» What is needed: The answer is to be the data that follows, transcribed exactly, minus its pictures.
╭─ Data records
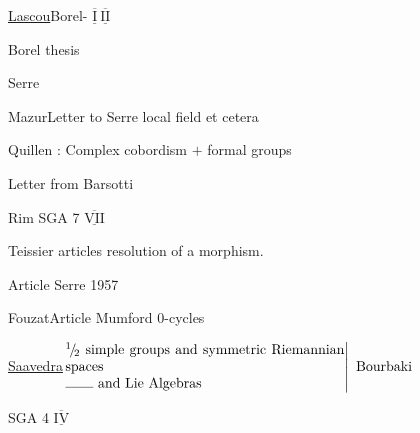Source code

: \uline{Lascou}\qquad Borel- $\overline{\underline{\mathrm I}}\ \overline{\underline{\mathrm {II}}}$

Borel thesis

Serre 

Mazur\qquad Letter to Serre local  field et cetera


Quillen : Complex cobordism $+$ formal groups

Letter from Barsotti

Rim SGA 7 $\overline{\underline{\mathrm{VII}}}$

Teissier articles  resolution of a morphism.

\qquad Article Serre 1957

Fouzat\qquad Article Mumford $0$-cycles

\uline{Saavedra}\qquad \(\left.\begin{array}{@{}p{.58\linewidth}@{}}${}^{1}\!/\!{}_{2}$ simple groups and symmetric Riemannian spaces\\\rule{2em}{.35pt} and Lie Algebras\end{array}\right\vert\ \text{Bourbaki}\)

SGA 4 $\overline{\underline{\mathrm{IV}}}$

\clearpage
╰─
» Response:
Source code

: \uline{Lascou}\qquad Borel- $\overline{\underline{\mathrm I}}\ \overline{\underline{\mathrm {II}}}$

Borel thesis

Serre 

Mazur\qquad Letter to Serre local  field et cetera


Quillen : Complex cobordism $+$ formal groups

Letter from Barsotti

Rim SGA 7 $\overline{\underline{\mathrm{VII}}}$

Teissier articles  resolution of a morphism.

\qquad Article Serre 1957

Fouzat\qquad Article Mumford $0$-cycles

\uline{Saavedra}\qquad \(\left.\begin{array}{@{}p{.58\linewidth}@{}}${}^{1}\!/\!{}_{2}$ simple groups and symmetric Riemannian spaces\\\rule{2em}{.35pt} and Lie Algebras\end{array}\right\vert\ \text{Bourbaki}\)

SGA 4 $\overline{\underline{\mathrm{IV}}}$

\clearpage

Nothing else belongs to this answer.